• **EXERCISE REQUIREMENTS**
An exact copy of all the entries is what is needed here.

Records excerpted from a collection
################
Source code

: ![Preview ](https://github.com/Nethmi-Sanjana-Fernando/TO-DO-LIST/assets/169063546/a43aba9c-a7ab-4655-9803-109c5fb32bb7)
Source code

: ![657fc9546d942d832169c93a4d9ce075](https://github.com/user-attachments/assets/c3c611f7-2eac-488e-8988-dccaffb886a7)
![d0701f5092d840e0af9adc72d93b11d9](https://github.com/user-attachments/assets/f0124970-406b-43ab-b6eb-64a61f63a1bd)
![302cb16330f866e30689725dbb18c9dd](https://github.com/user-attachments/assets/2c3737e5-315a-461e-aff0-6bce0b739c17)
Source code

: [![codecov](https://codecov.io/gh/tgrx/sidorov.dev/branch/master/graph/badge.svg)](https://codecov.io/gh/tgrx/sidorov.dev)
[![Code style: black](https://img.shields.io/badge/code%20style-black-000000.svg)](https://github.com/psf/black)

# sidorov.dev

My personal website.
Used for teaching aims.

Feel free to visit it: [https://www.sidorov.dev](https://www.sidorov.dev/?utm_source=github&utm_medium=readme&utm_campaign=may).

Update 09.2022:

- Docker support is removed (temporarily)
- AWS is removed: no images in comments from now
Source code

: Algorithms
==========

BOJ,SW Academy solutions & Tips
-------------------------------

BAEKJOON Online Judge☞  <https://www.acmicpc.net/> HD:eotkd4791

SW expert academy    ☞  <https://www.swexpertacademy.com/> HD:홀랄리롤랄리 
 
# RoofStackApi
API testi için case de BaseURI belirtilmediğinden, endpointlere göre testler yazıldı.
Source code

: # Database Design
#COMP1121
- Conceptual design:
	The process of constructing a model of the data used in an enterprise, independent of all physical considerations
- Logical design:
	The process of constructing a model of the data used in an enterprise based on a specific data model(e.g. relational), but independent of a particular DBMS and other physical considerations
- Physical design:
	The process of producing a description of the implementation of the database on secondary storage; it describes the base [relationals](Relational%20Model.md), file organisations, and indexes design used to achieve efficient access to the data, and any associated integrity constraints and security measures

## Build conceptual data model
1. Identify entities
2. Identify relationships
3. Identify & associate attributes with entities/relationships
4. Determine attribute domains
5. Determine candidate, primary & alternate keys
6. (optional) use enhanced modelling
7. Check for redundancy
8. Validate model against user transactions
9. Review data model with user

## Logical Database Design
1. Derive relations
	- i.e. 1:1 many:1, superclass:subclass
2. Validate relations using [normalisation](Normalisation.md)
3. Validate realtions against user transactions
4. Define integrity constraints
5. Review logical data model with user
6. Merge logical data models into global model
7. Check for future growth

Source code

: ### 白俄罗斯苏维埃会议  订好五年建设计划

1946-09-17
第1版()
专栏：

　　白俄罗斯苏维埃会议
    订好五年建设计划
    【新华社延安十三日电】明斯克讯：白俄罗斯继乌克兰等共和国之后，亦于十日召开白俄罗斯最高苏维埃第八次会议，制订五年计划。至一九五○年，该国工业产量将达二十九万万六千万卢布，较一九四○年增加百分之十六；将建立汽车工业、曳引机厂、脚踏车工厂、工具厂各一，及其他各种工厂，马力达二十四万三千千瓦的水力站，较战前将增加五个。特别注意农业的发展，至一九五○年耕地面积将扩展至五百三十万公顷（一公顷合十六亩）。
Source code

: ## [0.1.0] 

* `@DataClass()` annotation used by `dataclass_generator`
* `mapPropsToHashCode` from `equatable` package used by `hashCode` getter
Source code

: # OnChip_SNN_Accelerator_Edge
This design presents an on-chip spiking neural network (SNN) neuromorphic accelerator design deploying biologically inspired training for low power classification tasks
################
• **REPLY**
Source code

: ![Preview ](https://github.com/Nethmi-Sanjana-Fernando/TO-DO-LIST/assets/169063546/a43aba9c-a7ab-4655-9803-109c5fb32bb7)
Source code

: ![657fc9546d942d832169c93a4d9ce075](https://github.com/user-attachments/assets/c3c611f7-2eac-488e-8988-dccaffb886a7)
![d0701f5092d840e0af9adc72d93b11d9](https://github.com/user-attachments/assets/f0124970-406b-43ab-b6eb-64a61f63a1bd)
![302cb16330f866e30689725dbb18c9dd](https://github.com/user-attachments/assets/2c3737e5-315a-461e-aff0-6bce0b739c17)
Source code

: [![codecov](https://codecov.io/gh/tgrx/sidorov.dev/branch/master/graph/badge.svg)](https://codecov.io/gh/tgrx/sidorov.dev)
[![Code style: black](https://img.shields.io/badge/code%20style-black-000000.svg)](https://github.com/psf/black)

# sidorov.dev

My personal website.
Used for teaching aims.

Feel free to visit it: [https://www.sidorov.dev](https://www.sidorov.dev/?utm_source=github&utm_medium=readme&utm_campaign=may).

Update 09.2022:

- Docker support is removed (temporarily)
- AWS is removed: no images in comments from now
Source code

: Algorithms
==========

BOJ,SW Academy solutions & Tips
-------------------------------

BAEKJOON Online Judge☞  <https://www.acmicpc.net/> HD:eotkd4791

SW expert academy    ☞  <https://www.swexpertacademy.com/> HD:홀랄리롤랄리 
 
# RoofStackApi
API testi için case de BaseURI belirtilmediğinden, endpointlere göre testler yazıldı.
Source code

: # Database Design
#COMP1121
- Conceptual design:
	The process of constructing a model of the data used in an enterprise, independent of all physical considerations
- Logical design:
	The process of constructing a model of the data used in an enterprise based on a specific data model(e.g. relational), but independent of a particular DBMS and other physical considerations
- Physical design:
	The process of producing a description of the implementation of the database on secondary storage; it describes the base [relationals](Relational%20Model.md), file organisations, and indexes design used to achieve efficient access to the data, and any associated integrity constraints and security measures

## Build conceptual data model
1. Identify entities
2. Identify relationships
3. Identify & associate attributes with entities/relationships
4. Determine attribute domains
5. Determine candidate, primary & alternate keys
6. (optional) use enhanced modelling
7. Check for redundancy
8. Validate model against user transactions
9. Review data model with user

## Logical Database Design
1. Derive relations
	- i.e. 1:1 many:1, superclass:subclass
2. Validate relations using [normalisation](Normalisation.md)
3. Validate realtions against user transactions
4. Define integrity constraints
5. Review logical data model with user
6. Merge logical data models into global model
7. Check for future growth

Source code

: ### 白俄罗斯苏维埃会议  订好五年建设计划

1946-09-17
第1版()
专栏：

　　白俄罗斯苏维埃会议
    订好五年建设计划
    【新华社延安十三日电】明斯克讯：白俄罗斯继乌克兰等共和国之后，亦于十日召开白俄罗斯最高苏维埃第八次会议，制订五年计划。至一九五○年，该国工业产量将达二十九万万六千万卢布，较一九四○年增加百分之十六；将建立汽车工业、曳引机厂、脚踏车工厂、工具厂各一，及其他各种工厂，马力达二十四万三千千瓦的水力站，较战前将增加五个。特别注意农业的发展，至一九五○年耕地面积将扩展至五百三十万公顷（一公顷合十六亩）。
Source code

: ## [0.1.0] 

* `@DataClass()` annotation used by `dataclass_generator`
* `mapPropsToHashCode` from `equatable` package used by `hashCode` getter
Source code

: # OnChip_SNN_Accelerator_Edge
This design presents an on-chip spiking neural network (SNN) neuromorphic accelerator design deploying biologically inspired training for low power classification tasks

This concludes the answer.